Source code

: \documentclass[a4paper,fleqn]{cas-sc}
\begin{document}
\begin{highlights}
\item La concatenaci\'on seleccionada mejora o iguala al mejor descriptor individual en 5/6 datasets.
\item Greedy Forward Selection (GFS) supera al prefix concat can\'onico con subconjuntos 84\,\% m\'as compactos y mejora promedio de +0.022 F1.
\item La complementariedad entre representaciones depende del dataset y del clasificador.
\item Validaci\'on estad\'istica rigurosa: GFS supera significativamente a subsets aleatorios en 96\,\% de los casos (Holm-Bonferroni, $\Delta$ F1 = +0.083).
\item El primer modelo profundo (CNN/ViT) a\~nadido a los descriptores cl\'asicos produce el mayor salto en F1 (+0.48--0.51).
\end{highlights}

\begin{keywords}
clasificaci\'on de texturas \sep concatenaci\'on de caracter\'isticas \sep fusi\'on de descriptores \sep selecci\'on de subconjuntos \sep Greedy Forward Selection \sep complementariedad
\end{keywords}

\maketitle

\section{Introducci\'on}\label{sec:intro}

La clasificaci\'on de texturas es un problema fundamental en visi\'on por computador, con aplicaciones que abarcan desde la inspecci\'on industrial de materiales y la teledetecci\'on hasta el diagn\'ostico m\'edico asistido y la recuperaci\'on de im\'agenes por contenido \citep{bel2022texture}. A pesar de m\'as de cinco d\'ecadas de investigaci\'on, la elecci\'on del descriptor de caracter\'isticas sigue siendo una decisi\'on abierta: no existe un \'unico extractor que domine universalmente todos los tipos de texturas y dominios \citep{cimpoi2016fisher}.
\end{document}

DESCRIPTION OF THE TASK: Copy out the lines above word for word, stopping after the line containing "y del clasificador.".

PROBLEM SOLUTION:
Source code

: \documentclass[a4paper,fleqn]{cas-sc}
\begin{document}
\begin{highlights}
\item La concatenaci\'on seleccionada mejora o iguala al mejor descriptor individual en 5/6 datasets.
\item Greedy Forward Selection (GFS) supera al prefix concat can\'onico con subconjuntos 84\,\% m\'as compactos y mejora promedio de +0.022 F1.
\item La complementariedad entre representaciones depende del dataset y del clasificador.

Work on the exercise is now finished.